* [What you should do]:
Could you set down the lines from the first line of the entries below through the line with "LuckPerms and UltraPermissions)", exactly and with no pictures?

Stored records
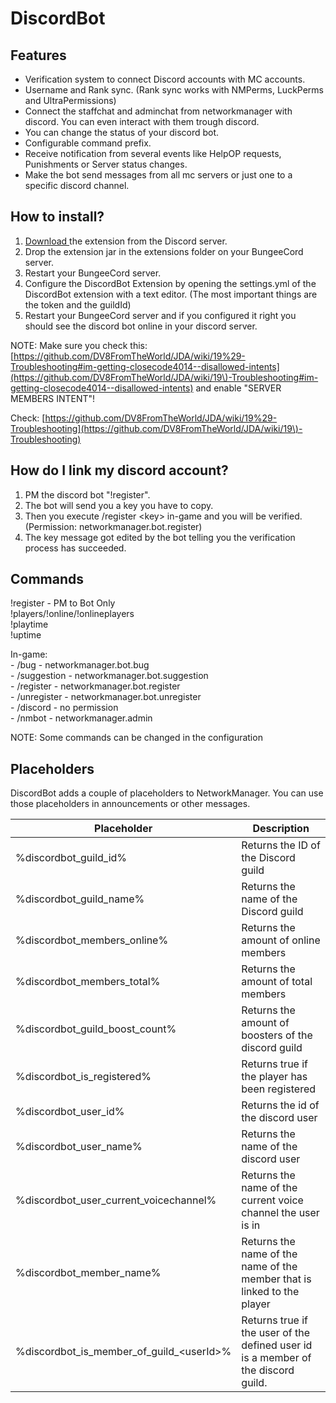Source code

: # DiscordBot

## Features

* Verification system to connect Discord accounts with MC accounts.
* Username and Rank sync. (Rank sync works with NMPerms, LuckPerms and UltraPermissions)
* Connect the staffchat and adminchat from networkmanager with discord. You can even interact with them trough discord.
* You can change the status of your discord bot.
* Configurable command prefix.
* Receive notification from several events like HelpOP requests, Punishments or Server status changes.
* Make the bot send messages from all mc servers or just one to a specific discord channel.

## How to install?

1. [Download ](https://discord.com/channels/222070253172031500/564936239413985321)the extension from the Discord server.
2. Drop the extension jar in the extensions folder on your BungeeCord server.
3. Restart your BungeeCord server.
4. Configure the DiscordBot Extension by opening the settings.yml of the DiscordBot extension with a text editor. (The most important things are the token and the guildId)
5. Restart your BungeeCord server and if you configured it right you should see the discord bot online in your discord server.

NOTE: Make sure you check this: [https://github.com/DV8FromTheWorld/JDA/wiki/19%29-Troubleshooting#im-getting-closecode4014--disallowed-intents](https://github.com/DV8FromTheWorld/JDA/wiki/19\)-Troubleshooting#im-getting-closecode4014--disallowed-intents) and enable "SERVER MEMBERS INTENT"!

Check: [https://github.com/DV8FromTheWorld/JDA/wiki/19%29-Troubleshooting](https://github.com/DV8FromTheWorld/JDA/wiki/19\)-Troubleshooting)

## How do I link my discord account?

1. PM the discord bot "!register".
2. The bot will send you a key you have to copy.
3. Then you execute /register \<key> in-game and you will be verified. (Permission: networkmanager.bot.register)
4. The key message got edited by the bot telling you the verification process has succeeded.

## Commands

!register - PM to Bot Only\
!players/!online/!onlineplayers\
!playtime\
!uptime

In-game:\
\- /bug - networkmanager.bot.bug\
\- /suggestion - networkmanager.bot.suggestion\
\- /register - networkmanager.bot.register\
\- /unregister - networkmanager.bot.unregister\
\- /discord - no permission\
\- /nmbot - networkmanager.admin

NOTE: Some commands can be changed in the configuration

## Placeholders

DiscordBot adds a couple of placeholders to NetworkManager. You can use those placeholders in announcements or other messages.

| Placeholder                                | Description                                                                       |
| ------------------------------------------ | --------------------------------------------------------------------------------- |
| %discordbot_guild_id%                      | Returns the ID of the Discord guild                                               |
| %discordbot_guild_name%                    | Returns the name of the Discord guild                                             |
| %discordbot_members_online%                | Returns the amount of online members                                              |
| %discordbot_members_total%                 | Returns the amount of total members                                               |
| %discordbot_guild_boost_count%             | Returns the amount of boosters of the discord guild                               |
| %discordbot_is_registered%                 | Returns true if the player has been registered                                    |
| %discordbot_user_id%                       | Returns the id of the discord user                                                |
| %discordbot_user_name%                     | Returns the name of the discord user                                              |
| %discordbot_user_current_voicechannel%     | Returns the name of the current voice channel the user is in                      |
| %discordbot_member_name%                   | Returns the name of the name of the member that is linked to the player           |
| %discordbot_is_member_of_guild\_\<userId>% | Returns true if the user of the defined user id is a member of the discord guild. |
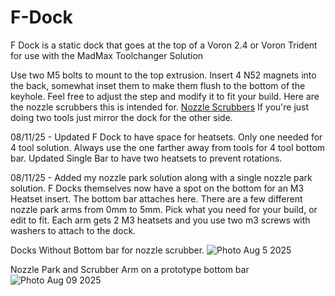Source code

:# F-Dock
F Dock is a static dock that goes at the top of a Voron 2.4 or Voron Trident for use with the MadMax Toolchanger Solution

Use two M5 bolts to mount to the top extrusion. Insert 4 N52 magnets into the back, somewhat inset them to make them flush to the bottom of the keyhole. Feel free to adjust the step and modify it to fit your build.
Here are the nozzle scrubbers this is intended for.  [Nozzle Scrubbers](https://a.co/d/dKHXIwk)
If you're just doing two tools just mirror the dock for the other side. 


08/11/25 - Updated F Dock to have space for heatsets. Only one needed for 4 tool solution. Always use the one farther away from tools for 4 tool bottom bar. Updated Single Bar to have two heatsets to prevent rotations. 


08/11/25 - Added my nozzle park solution along with a single nozzle park solution. F Docks themselves now have a spot on the bottom for an M3 Heatset insert. The bottom bar attaches here. There are a few different nozzle park arms from 0mm to 5mm. Pick what you need for your build, or edit to fit. Each arm gets 2 M3 heatsets and you use two m3 screws with washers to attach to the dock. 

Docks Without Bottom bar for nozzle scrubber.
![Photo Aug 5 2025](https://github.com/user-attachments/assets/f6eb9505-2606-4a5c-8c4a-f7487d3f3f27)


Nozzle Park and Scrubber Arm on a prototype bottom bar
![Photo Aug 09 2025](https://github.com/user-attachments/assets/d08e9030-42b9-4bf9-b78b-19504f5e4e7b)
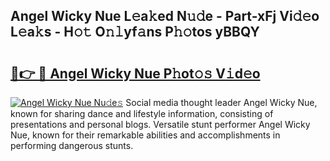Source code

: ## Angel Wicky Nue L𝚎a𝚔ed N𝚞𝚍e - Part-xFj Vi𝚍𝚎o L𝚎a𝚔s - H𝚘𝚝 O𝚗𝚕yf𝚊ns P𝚑𝚘tos yBBQY

# <h2><a href="http://kfciil.oniu.top/?m=Angel+Wicky+Nue">🔗👉 🔴 Angel Wicky Nue P𝚑ot𝚘𝚜 V𝚒d𝚎o</a></h2>

[![Angel Wicky Nue Nu𝚍e𝚜](https://i.imgur.com/0qMVB7G.gif)](http://kfciil.oniu.top/?m=Angel+Wicky+Nue)
Social media thought leader Angel Wicky Nue, known for sharing dance and lifestyle information, consisting of presentations and personal blogs. Versatile stunt performer Angel Wicky Nue, known for their remarkable abilities and accomplishments in performing dangerous stunts.  
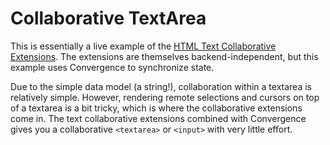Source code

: # Collaborative TextArea

This is essentially a live example of the [HTML Text Collaborative Extensions](https://github.com/convergencelabs/html-text-collab-ext).  The extensions are themselves backend-independent, but this example uses Convergence to synchronize state.

Due to the simple data model (a string!), collaboration within a textarea is relatively simple.  However, rendering remote selections and cursors on top of a textarea is a bit tricky, which is where the collaborative extensions come in.  The text collaborative extensions combined with Convergence gives you a collaborative `<textarea>` or `<input>` with very little effort.
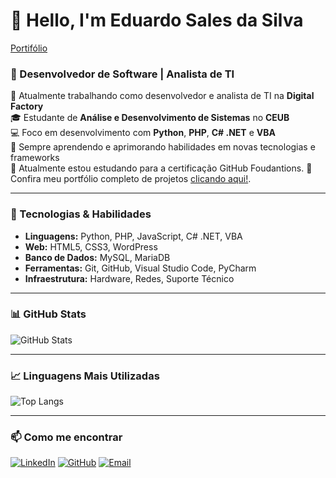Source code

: # 👋 Hello, I'm Eduardo Sales da Silva

[Portifólio](https://Sales16.github.io/portifolio/)

### 🚀 Desenvolvedor de Software | Analista de TI

🔭 Atualmente trabalhando como desenvolvedor e analista de TI na **Digital Factory**  
🎓 Estudante de **Análise e Desenvolvimento de Sistemas** no **CEUB**  
💻 Foco em desenvolvimento com **Python**, **PHP**, **C# .NET** e **VBA**  
🌱 Sempre aprendendo e aprimorando habilidades em novas tecnologias e frameworks  
🌟 Atualmente estou estudando para a certificação GitHub Foudantions.
💼 Confira meu portfólio completo de projetos [clicando aqui!](https://Sales16.github.io/portifolio/).


---

### 🌟 Tecnologias & Habilidades

- **Linguagens:** Python, PHP, JavaScript, C# .NET, VBA
- **Web:** HTML5, CSS3, WordPress
- **Banco de Dados:** MySQL, MariaDB
- **Ferramentas:** Git, GitHub, Visual Studio Code, PyCharm
- **Infraestrutura:** Hardware, Redes, Suporte Técnico

---

### 📊 GitHub Stats

![GitHub Stats](https://github-readme-stats.vercel.app/api?username=Sales16&show_icons=true&theme=radical)

---

### 📈 Linguagens Mais Utilizadas

![Top Langs](https://github-readme-stats.vercel.app/api/top-langs/?username=Sales16&layout=compact&theme=radical)

---

### 📫 Como me encontrar

[![LinkedIn](https://img.shields.io/badge/LinkedIn-blue?style=for-the-badge&logo=linkedin)](https://www.linkedin.com/in/eduardo-sales16/)
[![GitHub](https://img.shields.io/badge/GitHub-000?style=for-the-badge&logo=github)](https://github.com/Sales16)
[![Email](https://img.shields.io/badge/Email-red?style=for-the-badge&logo=gmail)](mailto:eduardo.sales.silva1603@gmail.com)
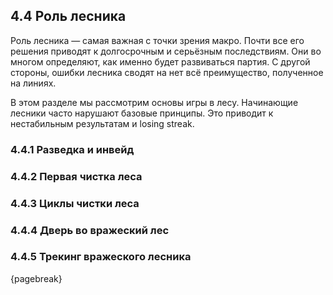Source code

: ## 4.4 Роль лесника

Роль лесника — самая важная с точки зрения макро. Почти все его решения приводят к долгосрочным и серьёзным последствиям. Они во многом определяют, как именно будет развиваться партия. С другой стороны, ошибки лесника сводят на нет всё преимущество, полученное на линиях.

В этом разделе мы рассмотрим основы игры в лесу. Начинающие лесники часто нарушают базовые принципы. Это приводит к нестабильным результатам и losing streak.

### 4.4.1 Разведка и инвейд

### 4.4.2 Первая чистка леса

### 4.4.3 Циклы чистки леса

### 4.4.4 Дверь во вражеский лес

### 4.4.5 Трекинг вражеского лесника

{pagebreak}
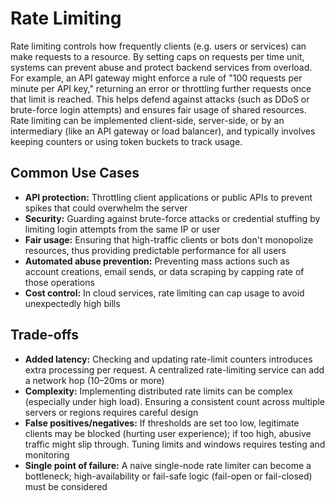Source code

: # Rate Limiting

Rate limiting controls how frequently clients (e.g. users or services) can make requests to a resource. By setting caps on requests per time unit, systems can prevent abuse and protect backend services from overload. For example, an API gateway might enforce a rule of "100 requests per minute per API key," returning an error or throttling further requests once that limit is reached. This helps defend against attacks (such as DDoS or brute-force login attempts) and ensures fair usage of shared resources. Rate limiting can be implemented client-side, server-side, or by an intermediary (like an API gateway or load balancer), and typically involves keeping counters or using token buckets to track usage.

## Common Use Cases

- **API protection:** Throttling client applications or public APIs to prevent spikes that could overwhelm the server
- **Security:** Guarding against brute-force attacks or credential stuffing by limiting login attempts from the same IP or user
- **Fair usage:** Ensuring that high-traffic clients or bots don't monopolize resources, thus providing predictable performance for all users
- **Automated abuse prevention:** Preventing mass actions such as account creations, email sends, or data scraping by capping rate of those operations
- **Cost control:** In cloud services, rate limiting can cap usage to avoid unexpectedly high bills

## Trade-offs

- **Added latency:** Checking and updating rate-limit counters introduces extra processing per request. A centralized rate-limiting service can add a network hop (10–20ms or more)
- **Complexity:** Implementing distributed rate limits can be complex (especially under high load). Ensuring a consistent count across multiple servers or regions requires careful design
- **False positives/negatives:** If thresholds are set too low, legitimate clients may be blocked (hurting user experience); if too high, abusive traffic might slip through. Tuning limits and windows requires testing and monitoring
- **Single point of failure:** A naive single-node rate limiter can become a bottleneck; high-availability or fail-safe logic (fail-open or fail-closed) must be considered
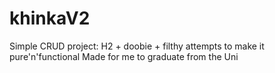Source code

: # khinkaV2

Simple CRUD project: H2 + doobie + filthy attempts to make it pure'n'functional
Made for me to graduate from the Uni
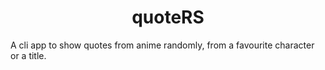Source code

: <div align=center>
    <h1>quoteRS</h1>
</div>

A cli app to show quotes from anime randomly, from a favourite character or a title.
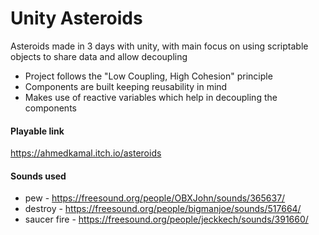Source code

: # Unity Asteroids

Asteroids made in 3 days with unity, with main focus on using scriptable objects to share data and allow decoupling

- Project follows the "Low Coupling, High Cohesion" principle
- Components are built keeping reusability in mind
- Makes use of reactive variables which help in decoupling the components<br/>


#### Playable link

https://ahmedkamal.itch.io/asteroids <br/>


#### Sounds used

- pew - https://freesound.org/people/OBXJohn/sounds/365637/
- destroy - https://freesound.org/people/bigmanjoe/sounds/517664/
- saucer fire - https://freesound.org/people/jeckkech/sounds/391660/
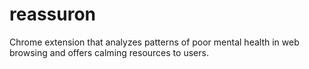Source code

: # reassuron
Chrome extension that analyzes patterns of poor mental health in web browsing and offers calming resources to users.
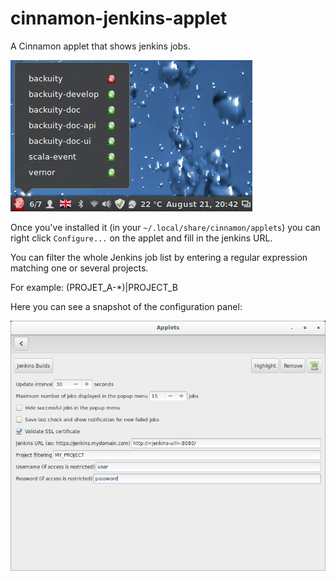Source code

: # cinnamon-jenkins-applet

A Cinnamon applet that shows jenkins jobs.

![screenshot-popup](screenshot-popup.png)

Once you've installed it (in your `~/.local/share/cinnamon/applets`) you can right click `Configure...` on the applet and fill
in the jenkins URL.

You can filter the whole Jenkins job list by entering a regular expression matching one or several projects.

For example: (PROJET_A-*)|PROJECT_B

Here you can see a snapshot of the configuration panel:

![screenshot-configure](screenshot-configure.png)

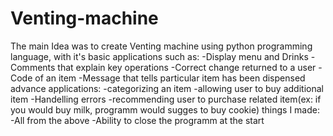 # Venting-machine

The main Idea was to create Venting machine using python programming language, with it's basic applications such as:
    -Display menu and Drinks
    -Comments that explain key operations
    -Correct change returned to a user
    -Code of an item
    -Message that tells particular item has been dispensed
advance applications:
    -categorizing an item
    -allowing user to buy additional item
    -Handelling errors
    -recommending user to purchase related item(ex: if you would buy milk, programm would sugges to buy cookie)
things I made:
    -All from the above
    -Ability to close the programm at the start


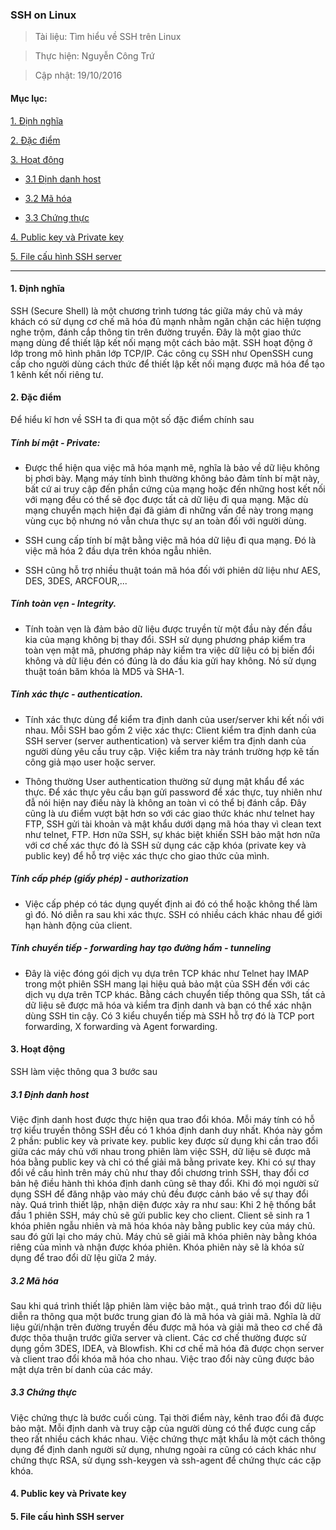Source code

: 
### SSH on Linux 

> Tài liệu: Tìm hiểu về SSH trên Linux

> Thực hiện: Nguyễn Công Trứ

> Cập nhật: 19/10/2016

#### Mục lục:

[1. Định nghĩa](#DinhNghia)

[2. Đặc điểm](#DacDiem)

[3. Hoạt động](#HoatDong)

- [3.1 Định danh host](#DinhDanh)

- [3.2 Mã hóa](#MaHoa)

- [3.3 Chứng thực](#ChungThuc)

[4. Public key và Private key](#Key)

[5. File cấu hình SSH server](FileConfig)

---

<a name="DinhNghia"></a>
#### 1. Định nghĩa

SSH (Secure Shell) là một chương trình tương tác giữa máy chủ và máy khách có sử dụng cơ chế mã hóa đủ mạnh nhằm ngăn chặn các hiện tượng nghe trộm, đánh cắp thông tin trên đường truyền. Đây là một giao thức mạng dùng để thiết lập kết nối mạng một cách bảo mật. SSH hoạt động ở lớp trong mô hình phân lớp TCP/IP. Các công cụ SSH như OpenSSH cung cấp cho người dùng cách thức để thiết lập kết nối mạng được mã hóa để tạo 1 kênh kết nối riêng tư.


<a name="DacDiem"></a>
#### 2. Đặc điểm

Để hiểu kĩ hơn về SSH ta đi qua một số đặc điểm chính sau

##### Tính bí mật - Private: 

- Được thể hiện qua việc mã hóa mạnh mẽ, nghĩa là bảo về dữ liệu không bị phơi bày. Mạng máy tính bình thường không bảo đảm tính bí mật này, bất cứ ai truy cập đến phần cứng của mạng hoặc đến những host kết nối với mạng đều có thể sẽ đọc được tất cả dữ liệu đi qua mạng. Mặc dù mạng chuyển mạch hiện đại đã giảm đi những vấn đề này trong mạng vùng cục bộ nhưng nó vẫn chưa thực sự an toàn đối với người dùng. 

- SSH cung cấp tính bí mật bằng việc mã hóa dữ liệu đi qua mạng. Đó là việc mã hóa 2 đầu dựa trên khóa ngẫu nhiên.

- SSH cũng hỗ trợ nhiều thuật toán mã hóa đối với phiên dữ liệu như AES, DES, 3DES, ARCFOUR,...

##### Tính toàn vẹn - Integrity.

- Tính toàn vẹn là đảm bảo dữ liệu được truyền từ một đầu này đến đầu kia của mạng không bị thay đổi. SSH sử dụng phương pháp kiểm tra toàn vẹn mật mã, phương pháp này kiểm tra việc dữ liệu có bị biến đổi không và dữ liệu đén có đúng là do đầu kia gửi hay không. Nó sử dụng thuật toán băm khóa là MD5 và SHA-1.

##### Tính xác thực - authentication.

- Tính xác thực dùng để kiểm tra định danh của user/server khi kết nối với nhau. Mỗi SSH bao gồm 2 việc xác thực: Client kiểm tra định danh của SSH server (server authentication) và server kiểm tra định danh của người dùng yêu cầu truy cập. Việc kiểm tra này tránh trường hợp kẽ tấn công giả mạo user hoặc server.

- Thông thường User authentication thường sử dụng mật khẩu để xác thực. Để xác thực yêu cầu bạn gửi password để xác thực, tuy nhiên như đẫ nói hiện nay điều này là không an toàn vì có thể bị đánh cắp. Đây cũng là ưu điểm vượt bật hơn so với các giao thức khác như telnet hay FTP, SSH gửi tài khoản và mật khẩu dưới dạng mã hóa thay vì clean text như telnet, FTP. Hơn nữa SSH, sự khác biệt khiến SSH bảo mật hơn nữa với cơ chế xác thực đó là SSH sử dụng các cặp khóa (private key và public key) để hỗ trợ việc xác thực cho giao thức của mình.

##### Tính cấp phép (giấy phép) - authorization

- Việc cấp phép có tác dụng quyết định ai đó có thể hoặc không thể làm gì đó. Nó diễn ra sau khi xác thực. SSH có nhiều cách khác nhau để giới hạn hành động của client.

##### Tính chuyển tiếp - forwarding hay tạo đường hầm - tunneling

- Đây là việc đóng gói dịch vụ dựa trên TCP khác như Telnet hay IMAP trong một phiên SSH mang lại hiệu quả bảo mật của SSH đến với các dịch vụ dựa trên TCP khác. Bằng cách chuyển tiếp thông qua SSh, tất cả dữ liệu sẽ được mã hóa và kiểm tra định danh và bạn có thể xác nhận dùng SSH tin cậy. Có 3 kiểu chuyển tiếp mà SSH hỗ trợ đó là TCP port forwarding, X forwarding và Agent forwarding.


<a name="HoatDong"></a>
#### 3. Hoạt động

SSH làm việc thông qua 3 bước sau

<a name="DinhDanh"></a>
##### 3.1 Định danh host

Việc định danh host được thực hiện qua trao đổi khóa. Mỗi máy tính có hỗ trợ kiểu truyền thông SSH đều có 1 khóa định danh duy nhất. Khóa này gồm 2 phần: public key và private key. public key được sử dụng khi cần trao đổi giữa các máy chủ với nhau trong phiên làm việc SSH, dữ liệu sẽ được mã hóa bằng public key và chỉ có thể giải mã bằng private key. Khi có sự thay đổi về cấu hình trên máy chủ như thay đổi chương trình SSH, thay đổi cơ bản hệ điều hành thì khóa định danh cũng sẽ thay đổi. Khi đó mọi người sử dụng SSH để đăng nhập vào máy chủ đều được cảnh báo về sự thay đổi này. Quá trình thiết lập, nhận diện được xảy ra như sau: Khi 2 hệ thống bắt đầu 1 phiên SSH, máy chủ sẽ gửi public key cho client. Client sẽ sinh ra 1 khóa phiên ngẫu nhiên và mã hóa khóa này bằng public key của máy chủ. sau đó gửi lại cho máy chủ. Máy chủ sẽ giải mã khóa phiên này bằng khóa riêng của mình và nhận được khóa phiên. Khóa phiên này sẽ là khóa sử dụng để trao đổi dữ lệu giữa 2 máy.

<a name="MaHoa"></a>
##### 3.2 Mã hóa

Sau khi quá trình thiết lập phiên làm việc bảo mật., quá trình trao đổi dữ liệu diễn ra thông qua một bước trung gian đó là mã hóa và giải mã. Nghĩa là dữ liệu gửi/nhận trên đường truyền đều được mã hóa và giải mã theo cơ chế đã được thõa thuận trước giữa server và client. Các cơ chế thường được sử dụng gồm 3DES, IDEA, và Blowfish. Khi cơ chế mã hóa đã được chọn server và client trao đổi khóa mã hóa cho nhau. Việc trao đổi này cũng được bảo mật dựa trên bí danh của các máy.

<a name="ChungThuc"></a>
##### 3.3 Chứng thực

Việc chứng thực là bước cuối cùng. Tại thời điểm này, kênh trao đổi đã được bảo mật. Mỗi định danh và truy cập của người dùng có thể được cung cấp theo rất nhiều cách khác nhau. Việc chứng thực mật khẩu là một cách thông dụng để định danh người sử dụng, nhưng ngoài ra cũng có cách khác như chứng thực RSA, sử dụng ssh-keygen và ssh-agent để chứng thực các cặp khóa.

<a name="Key"></a>
#### 4. Public key và Private key

<a name="FileConfig"></a>
#### 5. File cấu hình SSH server


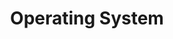 ---
layout: tag-list
type: tag
title: Operating System
slug: operating system
category: cs
sidebar: true
order: 1
description: >
    Operating System
---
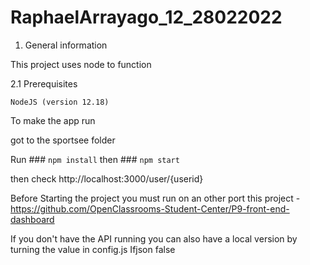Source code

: # RaphaelArrayago_12_28022022

1. General information

This project uses node to function

2.1 Prerequisites

    NodeJS (version 12.18)



To make the app run 

got to the sportsee folder 

Run ### `npm install`
then ### `npm start`
	
then check http://localhost:3000/user/{userid}



Before Starting the project you must run on an other port this project -https://github.com/OpenClassrooms-Student-Center/P9-front-end-dashboard

If you don't have the API running you can also have a local version by turning the value in config.js Ifjson false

* [The completed task]:
Source code

: # DiscordBot

## Features

* Verification system to connect Discord accounts with MC accounts.
* Username and Rank sync. (Rank sync works with NMPerms, LuckPerms and UltraPermissions)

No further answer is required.